Um einen ganzen Prozentpunkt sind die amerikanischen und europäischen Zweijahresrenditen in nur einer Woche gefallen, und die Tagesschwankungen waren größer als während der internationalen Finanzkrise. Dann benötigte auch noch eine Schweizer Großbank Liquiditätshilfen. Da mag es seltsam klingen, dass sich fundamental nichts geändert hat. Lassen Sie mich erklären.

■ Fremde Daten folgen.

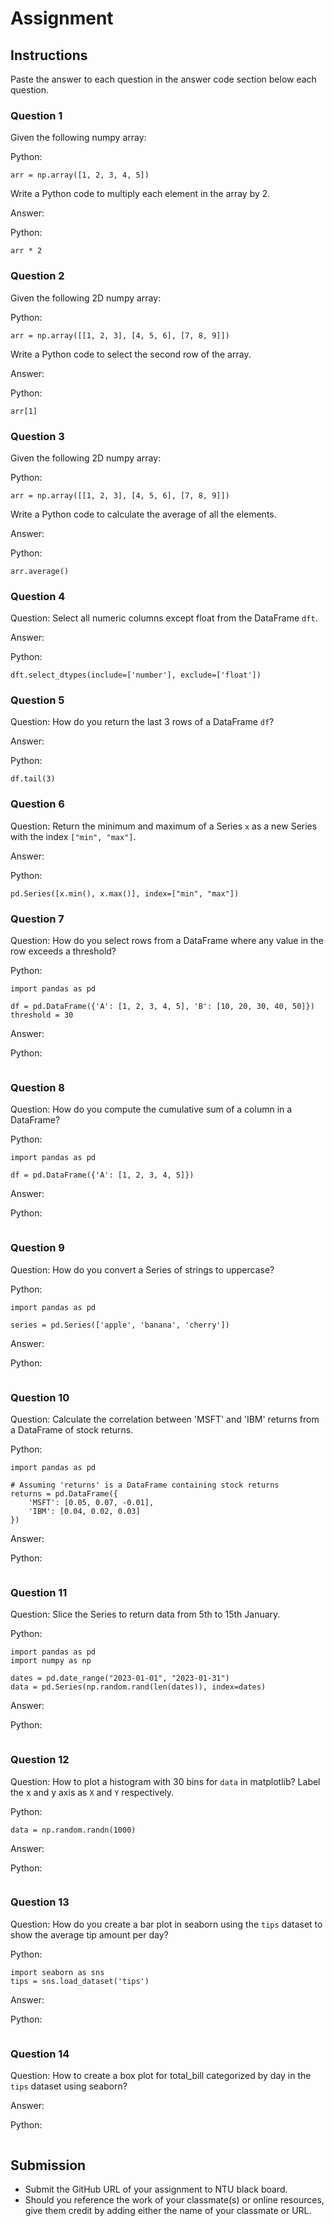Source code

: # Assignment

## Instructions

Paste the answer to each question in the answer code section below each question.

### Question 1

Given the following numpy array:

Python:
```
arr = np.array([1, 2, 3, 4, 5])
```

Write a Python code to multiply each element in the array by 2.

Answer:

Python:
```
arr * 2
```

### Question 2

Given the following 2D numpy array:

Python:
```
arr = np.array([[1, 2, 3], [4, 5, 6], [7, 8, 9]])
```

Write a Python code to select the second row of the array.

Answer:

Python:
```
arr[1]
```
### Question 3

Given the following 2D numpy array:

Python:
```
arr = np.array([[1, 2, 3], [4, 5, 6], [7, 8, 9]])
```

Write a Python code to calculate the average of all the elements.

Answer:

Python:
```
arr.average()
```
### Question 4

Question: Select all numeric columns except float from the DataFrame `dft`.

Answer:

Python:
```
dft.select_dtypes(include=['number'], exclude=['float'])
```

### Question 5

Question: How do you return the last 3 rows of a DataFrame `df`?

Answer:

Python:
```
df.tail(3)
```

### Question 6

Question: Return the minimum and maximum of a Series `x` as a new Series with the index `["min", "max"]`.

Answer:

Python:
```
pd.Series([x.min(), x.max()], index=["min", "max"])
```

### Question 7

Question: How do you select rows from a DataFrame where any value in the row exceeds a threshold?

Python:
```
import pandas as pd

df = pd.DataFrame({'A': [1, 2, 3, 4, 5], 'B': [10, 20, 30, 40, 50]})
threshold = 30
```

Answer:

Python:
```

```

### Question 8

Question: How do you compute the cumulative sum of a column in a DataFrame?

Python:
```
import pandas as pd

df = pd.DataFrame({'A': [1, 2, 3, 4, 5]})
```

Answer:

Python:
```

```

### Question 9

Question: How do you convert a Series of strings to uppercase?

Python:
```
import pandas as pd

series = pd.Series(['apple', 'banana', 'cherry'])
```

Answer:

Python:
```

```

### Question 10

Question: Calculate the correlation between 'MSFT' and 'IBM' returns from a DataFrame of stock returns.

Python:
```
import pandas as pd

# Assuming 'returns' is a DataFrame containing stock returns
returns = pd.DataFrame({
    'MSFT': [0.05, 0.07, -0.01],
    'IBM': [0.04, 0.02, 0.03]
})
```

Answer:

Python:
```

```

### Question 11

Question: Slice the Series to return data from 5th to 15th January.

Python:
```
import pandas as pd
import numpy as np

dates = pd.date_range("2023-01-01", "2023-01-31")
data = pd.Series(np.random.rand(len(dates)), index=dates)
```

Answer:

Python:
```

```

### Question 12

Question: How to plot a histogram with 30 bins for `data` in matplotlib? Label the x and y axis as `X` and `Y` respectively.

Python:
```
data = np.random.randn(1000)
```

Answer:

Python:
```

```

### Question 13

Question: How do you create a bar plot in seaborn using the `tips` dataset to show the average tip amount per day?

Python:
```
import seaborn as sns
tips = sns.load_dataset('tips')
```

Answer:

Python:
```

```

### Question 14

Question: How to create a box plot for total_bill categorized by day in the `tips` dataset using seaborn?

Answer:

Python:
```

```

## Submission

- Submit the GitHub URL of your assignment to NTU black board.
- Should you reference the work of your classmate(s) or online resources, give them credit by adding either the name of your classmate or URL.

Im Grunde ist unser Makroausblick seit fast einem Jahr recht stabil. Wir bezeichneten die hohe Inflation als unerwartet hartnäckig, rechneten mit massiven und entschlossenen Zinserhöhungen und schrieben, dass all dies Wirtschaft und Märkten mit Verzögerung schaden werde. 2023 und Anfang 2024 würde man die Folgen zu spüren bekommen.

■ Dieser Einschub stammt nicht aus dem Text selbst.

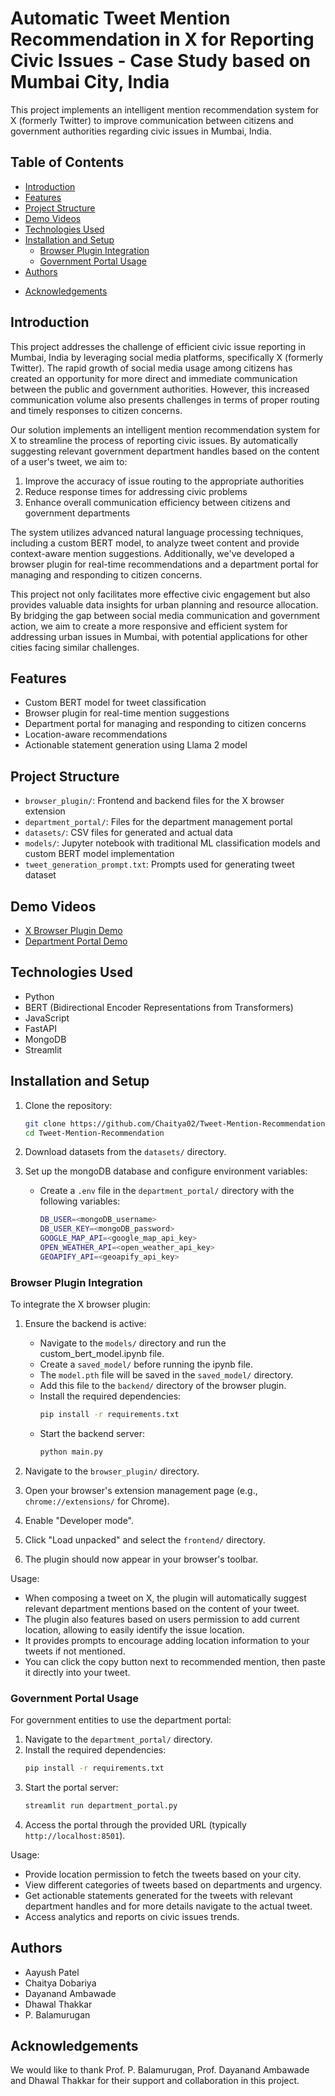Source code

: # Automatic Tweet Mention Recommendation in X for Reporting Civic Issues - Case Study based on Mumbai City, India

This project implements an intelligent mention recommendation system for X (formerly Twitter) to improve communication between citizens and government authorities regarding civic issues in Mumbai, India.

## Table of Contents
- [Introduction](#introduction)
- [Features](#features)
- [Project Structure](#project-structure)
- [Demo Videos](#demo-videos)
- [Technologies Used](#technologies-used)
- [Installation and Setup](#installation-and-setup)
  - [Browser Plugin Integration](#browser-plugin-integration)
  - [Government Portal Usage](#government-portal-usage)
- [Authors](#authors)
<!-- - [License](#license) -->
- [Acknowledgements](#acknowledgements)

## Introduction

This project addresses the challenge of efficient civic issue reporting in Mumbai, India by leveraging social media platforms, specifically X (formerly Twitter). The rapid growth of social media usage among citizens has created an opportunity for more direct and immediate communication between the public and government authorities. However, this increased communication volume also presents challenges in terms of proper routing and timely responses to citizen concerns.

Our solution implements an intelligent mention recommendation system for X to streamline the process of reporting civic issues. By automatically suggesting relevant government department handles based on the content of a user's tweet, we aim to:

1. Improve the accuracy of issue routing to the appropriate authorities
2. Reduce response times for addressing civic problems
3. Enhance overall communication efficiency between citizens and government departments

The system utilizes advanced natural language processing techniques, including a custom BERT model, to analyze tweet content and provide context-aware mention suggestions. Additionally, we've developed a browser plugin for real-time recommendations and a department portal for managing and responding to citizen concerns.

This project not only facilitates more effective civic engagement but also provides valuable data insights for urban planning and resource allocation. By bridging the gap between social media communication and government action, we aim to create a more responsive and efficient system for addressing urban issues in Mumbai, with potential applications for other cities facing similar challenges.

## Features

- Custom BERT model for tweet classification
- Browser plugin for real-time mention suggestions
- Department portal for managing and responding to citizen concerns
- Location-aware recommendations
- Actionable statement generation using Llama 2 model

## Project Structure

- `browser_plugin/`: Frontend and backend files for the X browser extension
- `department_portal/`: Files for the department management portal
- `datasets/`: CSV files for generated and actual data
- `models/`: Jupyter notebook with traditional ML classification models and custom BERT model implementation
- `tweet_generation_prompt.txt`: Prompts used for generating tweet dataset

## Demo Videos

- [X Browser Plugin Demo](https://bit.ly/3YL2tTU)
- [Department Portal Demo](https://bit.ly/3YL2tTU)

## Technologies Used

- Python
- BERT (Bidirectional Encoder Representations from Transformers)
- JavaScript
- FastAPI
- MongoDB
- Streamlit

## Installation and Setup

1. Clone the repository:
   ```bash
   git clone https://github.com/Chaitya02/Tweet-Mention-Recommendation.git
   cd Tweet-Mention-Recommendation
   ```

2. Download datasets from the `datasets/` directory.

3. Set up the mongoDB database and configure environment variables:
    - Create a `.env` file in the `department_portal/` directory with the following variables:
      ```bash
      DB_USER=<mongoDB_username>
      DB_USER_KEY=<mongoDB_password>
      GOOGLE_MAP_API=<google_map_api_key>
      OPEN_WEATHER_API=<open_weather_api_key>
      GEOAPIFY_API=<geoapify_api_key>
      ```

### Browser Plugin Integration

To integrate the X browser plugin:

1. Ensure the backend is active:
   - Navigate to the `models/` directory and run the custom_bert_model.ipynb file.
   - Create a `saved_model/` before running the ipynb file.
   - The `model.pth` file will be saved in the `saved_model/` directory.
   - Add this file to the `backend/` directory of the browser plugin.
   - Install the required dependencies:
     ```bash
     pip install -r requirements.txt
     ```
   - Start the backend server:
     ```bash
     python main.py
     ```

2. Navigate to the `browser_plugin/` directory.
3. Open your browser's extension management page (e.g., `chrome://extensions/` for Chrome).
4. Enable "Developer mode".
5. Click "Load unpacked" and select the `frontend/` directory.
6. The plugin should now appear in your browser's toolbar.

Usage:
- When composing a tweet on X, the plugin will automatically suggest relevant department mentions based on the content of your tweet.
- The plugin also features based on users permission to add current location, allowing to easily identify the issue location.
- It provides prompts to encourage adding location information to your tweets if not mentioned.
- You can click the copy button next to recommended mention, then paste it directly into your tweet.

### Government Portal Usage

For government entities to use the department portal:

1. Navigate to the `department_portal/` directory.
2. Install the required dependencies:
   ```bash
   pip install -r requirements.txt
   ```
3. Start the portal server:
   ```bash
   streamlit run department_portal.py
   ```
3. Access the portal through the provided URL (typically `http://localhost:8501`).

Usage:
- Provide location permission to fetch the tweets based on your city.
- View different categories of tweets based on departments and urgency.
- Get actionable statements generated for the tweets with relevant department handles and for more details navigate to the actual tweet.
- Access analytics and reports on civic issues trends.

## Authors

- Aayush Patel
- Chaitya Dobariya
- Dayanand Ambawade
- Dhawal Thakkar
- P. Balamurugan

<!-- ## License

This project is licensed under the MIT License - see the [LICENSE.md](LICENSE.md) file for details. -->

## Acknowledgements

We would like to thank Prof. P. Balamurugan, Prof. Dayanand Ambawade and Dhawal Thakkar for their support and collaboration in this project.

Wir glauben, dass es jetzt so weit ist.
Der Tag der Wahrheit
In den letzten Wochen schien sich unser Ausblick nicht zu bewahrheiten. Trotz scheinbar immer besserer Konjunkturdaten begann die Inflation zu fallen. Die niedrigeren Erdgaspreise in Europa und der Neustart Chinas stützten die Wirtschaft.
Wie Joe Amato schrieb, rechneten wir aber weiter mit einem Tag der Wahrheit. Wir erwarteten wegen der strafferen Geldpolitik nach wie vor nachlassendes Wachstum. Einige Wochen später fragte ich, ob jetzt plötzlich alles anders sei. Je mehr sich ändere, desto mehr bleibe gleich. Ich verwies auf unseren Langfristausblick und warnte davor, den Optimismus der Märkte überzubewerten. Schließlich reagiere die Geldpolitik mit Verzögerung, und die Zinserhöhungen seien noch nicht vorbei.
Schwachstellen
Damit kommen wir zu einem weiteren Punkt, der vor allem für unser zweites Thema aus Solving for 2023 wichtig ist: „Die Anpassung an die höheren Zinsen macht weiter Probleme“.

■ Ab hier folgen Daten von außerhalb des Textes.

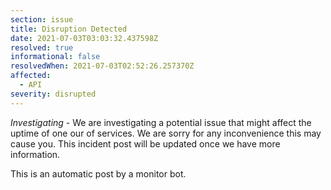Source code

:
 ```yaml
---
section: issue
title: Disruption Detected
date: 2021-07-03T03:03:32.437598Z
resolved: true
informational: false
resolvedWhen: 2021-07-03T02:52:26.257370Z
affected:
  - API
severity: disrupted
---
```

*Investigating* - We are investigating a potential issue that might affect the uptime of one our of services. We are sorry for any inconvenience this may cause you. This incident post will be updated once we have more information.

This is an automatic post by a monitor bot.
        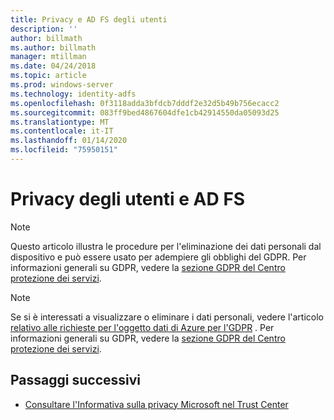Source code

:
```yaml
---
title: Privacy e AD FS degli utenti
description: ''
author: billmath
ms.author: billmath
manager: mtillman
ms.date: 04/24/2018
ms.topic: article
ms.prod: windows-server
ms.technology: identity-adfs
ms.openlocfilehash: 0f3118adda3bfdcb7dddf2e32d5b49b756ecacc2
ms.sourcegitcommit: 083ff9bed4867604dfe1cb42914550da05093d25
ms.translationtype: MT
ms.contentlocale: it-IT
ms.lasthandoff: 01/14/2020
ms.locfileid: "75950151"
---
```

# <a name="user-privacy-and-ad-fs"></a>Privacy degli utenti e AD FS



>[!Note] 
> Questo articolo illustra le procedure per l'eliminazione dei dati personali dal dispositivo e può essere usato per adempiere gli obblighi del GDPR. Per informazioni generali su GDPR, vedere la [sezione GDPR del Centro protezione dei servizi](https://www.microsoft.com/TrustCenter/Privacy/gdpr/default.aspx).

>[!Note] 
>Se si è interessati a visualizzare o eliminare i dati personali, vedere l'articolo [relativo alle richieste per l'oggetto dati di Azure per l'GDPR](https://docs.microsoft.com/microsoft-365/compliance/gdpr-dsr-azure) . Per informazioni generali su GDPR, vedere la [sezione GDPR del Centro protezione dei servizi](https://www.microsoft.com/TrustCenter/Privacy/gdpr/default.aspx).

## <a name="next-steps"></a>Passaggi successivi
* [Consultare l'Informativa sulla privacy Microsoft nel Trust Center](https://www.microsoft.com/trustcenter)

 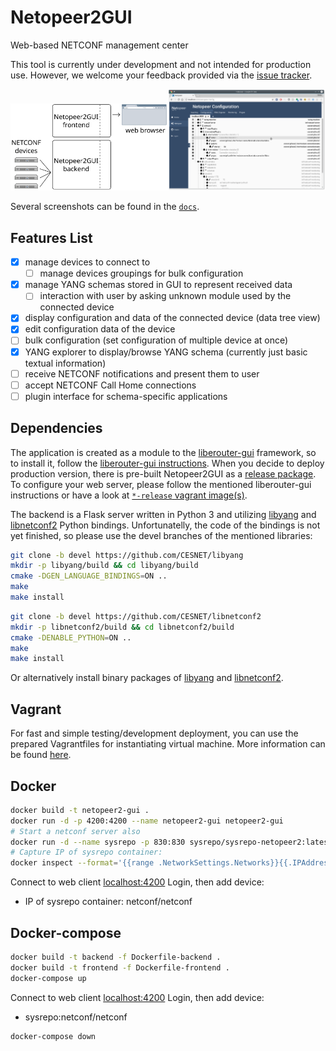 # Netopeer2GUI

Web-based NETCONF management center

This tool is currently under development and not intended for production use.
However, we welcome your feedback provided via the [issue tracker](https://github.com/CESNET/Netopeer2GUI/issues).

<img src="./schema.svg" width="50%"/><img src="./docs/screenshots/configuration.png" width="50%"/>

Several screenshots can be found in the [`docs`](./docs/).

## Features List

- [x] manage devices to connect to
  - [ ] manage devices groupings for bulk configuration
- [x] manage YANG schemas stored in GUI to represent received data
  - [ ] interaction with user by asking unknown module used by the connected device
- [x] display configuration and data of the connected device (data tree view)
- [x] edit configuration data of the device
- [ ] bulk configuration (set configuration of multiple device at once)
- [x] YANG explorer to display/browse YANG schema (currently just basic textual information)
- [ ] receive NETCONF notifications and present them to user
- [ ] accept NETCONF Call Home connections
- [ ] plugin interface for schema-specific applications

## Dependencies

The application is created as a module to the [liberouter-gui](https://github.com/CESNET/liberouter-gui)
framework, so to install it, follow the [liberouter-gui instructions](https://github.com/CESNET/liberouter-gui/wiki/Deploying-LiberouterGUI). When you decide to deploy production version, there is pre-built Netopeer2GUI as a [release package](https://github.com/CESNET/Netopeer2GUI/releases). To configure your web server, please follow the mentioned liberouter-gui instructions or have a look at [`*-release` vagrant image(s)](./vagrant/).

The backend is a Flask server written in Python 3 and utilizing [libyang](https://github.com/CESNET/libyang)
and [libnetconf2](https://github.com/CESNET/libnetconf2) Python bindings.
Unfortunatelly, the code of the bindings is not yet finished, so please use
the devel branches of the mentioned libraries:

```bash
git clone -b devel https://github.com/CESNET/libyang
mkdir -p libyang/build && cd libyang/build
cmake -DGEN_LANGUAGE_BINDINGS=ON ..
make
make install
```

```bash
git clone -b devel https://github.com/CESNET/libnetconf2
mkdir -p libnetconf2/build && cd libnetconf2/build
cmake -DENABLE_PYTHON=ON ..
make
make install
```

Or alternatively install binary packages of [libyang](https://software.opensuse.org//download.html?project=home%3Aliberouter&package=libyang-experimental) and [libnetconf2](https://software.opensuse.org//download.html?project=home%3Aliberouter&package=libnetconf2-experimental).

## Vagrant

For fast and simple testing/development deployment, you can use the prepared
Vagrantfiles for instantiating virtual machine. More information can be found
[here](./vagrant/).

## Docker

```bash
docker build -t netopeer2-gui .
docker run -d -p 4200:4200 --name netopeer2-gui netopeer2-gui
# Start a netconf server also
docker run -d --name sysrepo -p 830:830 sysrepo/sysrepo-netopeer2:latest
# Capture IP of sysrepo container:
docker inspect --format='{{range .NetworkSettings.Networks}}{{.IPAddress}}{{end}}' sysrepo
```

Connect to web client [localhost:4200](localhost:4200)
Login, then add device:
  - IP of sysrepo container: netconf/netconf

## Docker-compose

```bash
docker build -t backend -f Dockerfile-backend .
docker build -t frontend -f Dockerfile-frontend .
docker-compose up
```

Connect to web client [localhost:4200](localhost:4200)
Login, then add device:
  - sysrepo:netconf/netconf

```bash
docker-compose down
```
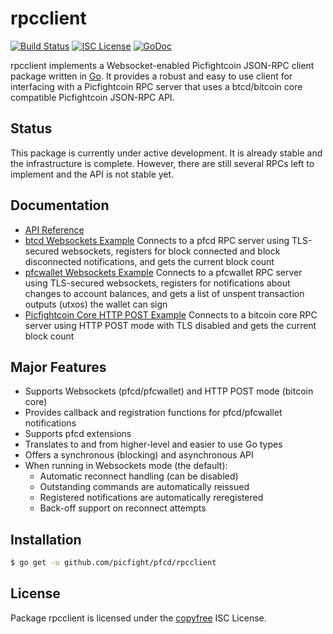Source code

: rpcclient
=========

[![Build Status](http://img.shields.io/travis/picfight/pfcd.svg)](https://travis-ci.org/picfight/pfcd)
[![ISC License](http://img.shields.io/badge/license-ISC-blue.svg)](http://copyfree.org)
[![GoDoc](https://img.shields.io/badge/godoc-reference-blue.svg)](http://godoc.org/github.com/picfight/pfcd/rpcclient)

rpcclient implements a Websocket-enabled Picfightcoin JSON-RPC client package written
in [Go](http://golang.org/).  It provides a robust and easy to use client for
interfacing with a Picfightcoin RPC server that uses a btcd/bitcoin core compatible
Picfightcoin JSON-RPC API.

## Status

This package is currently under active development.  It is already stable and
the infrastructure is complete.  However, there are still several RPCs left to
implement and the API is not stable yet.

## Documentation

* [API Reference](http://godoc.org/github.com/picfight/pfcd/rpcclient)
* [btcd Websockets Example](https://github.com/picfight/pfcd/tree/master/rpcclient/examples/btcdwebsockets)
  Connects to a pfcd RPC server using TLS-secured websockets, registers for
  block connected and block disconnected notifications, and gets the current
  block count
* [pfcwallet Websockets Example](https://github.com/picfight/pfcd/tree/master/rpcclient/examples/pfcwalletwebsockets)
  Connects to a pfcwallet RPC server using TLS-secured websockets, registers for
  notifications about changes to account balances, and gets a list of unspent
  transaction outputs (utxos) the wallet can sign
* [Picfightcoin Core HTTP POST Example](https://github.com/picfight/pfcd/tree/master/rpcclient/examples/bitcoincorehttp)
  Connects to a bitcoin core RPC server using HTTP POST mode with TLS disabled
  and gets the current block count

## Major Features

* Supports Websockets (pfcd/pfcwallet) and HTTP POST mode (bitcoin core)
* Provides callback and registration functions for pfcd/pfcwallet notifications
* Supports pfcd extensions
* Translates to and from higher-level and easier to use Go types
* Offers a synchronous (blocking) and asynchronous API
* When running in Websockets mode (the default):
  * Automatic reconnect handling (can be disabled)
  * Outstanding commands are automatically reissued
  * Registered notifications are automatically reregistered
  * Back-off support on reconnect attempts

## Installation

```bash
$ go get -u github.com/picfight/pfcd/rpcclient
```

## License

Package rpcclient is licensed under the [copyfree](http://copyfree.org) ISC
License.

2022 war das Jahr des Zinsanstiegs. 2023 würde das Jahr sein, in dem Wirtschaft und Finanzsystem darauf reagieren. „Achten Sie auf Schwachstellen im Finanzsystem, die Probleme machen können“, schrieben wir. „Wenn sich die Finanzbedingungen so schnell ändern, sollte man sie genau im Blick haben“, meinte Niall O’Sullivan – und Joe Amato warnte vor „bösen Überraschungen“.
Bis letzte Woche hatten wir Glück. Abgesehen vom Debakel britischer Pensionsfonds mit LDI-Strategien blieben die enormen Zinserhöhungen bislang recht folgenlos.
Solvenz
Der Zusammenbruch der Silicon Valley Bank (SVB) hat uns dann aber eindrucksvoll gezeigt, dass derart starke Zinserhöhungen, ein massiver Liquiditätsentzug und eine so klar inverse Zinsstrukturkurve nicht ohne Folgen bleiben.
Da ein großer Teil der SVB-Passiva aus flüchtigen Einlagen von Venture-Capital-Firmen und ein Großteil der Aktiva aus US-Staatsanleihen bestanden, geriet durch steigende Renditen und die Auflösung von Guthaben die Solvenz des Instituts unter Druck. Begonnen hatte das schon letztes Jahr. In der Woche vom 6. März nahm die Entwicklung dann massiv Fahrt auf.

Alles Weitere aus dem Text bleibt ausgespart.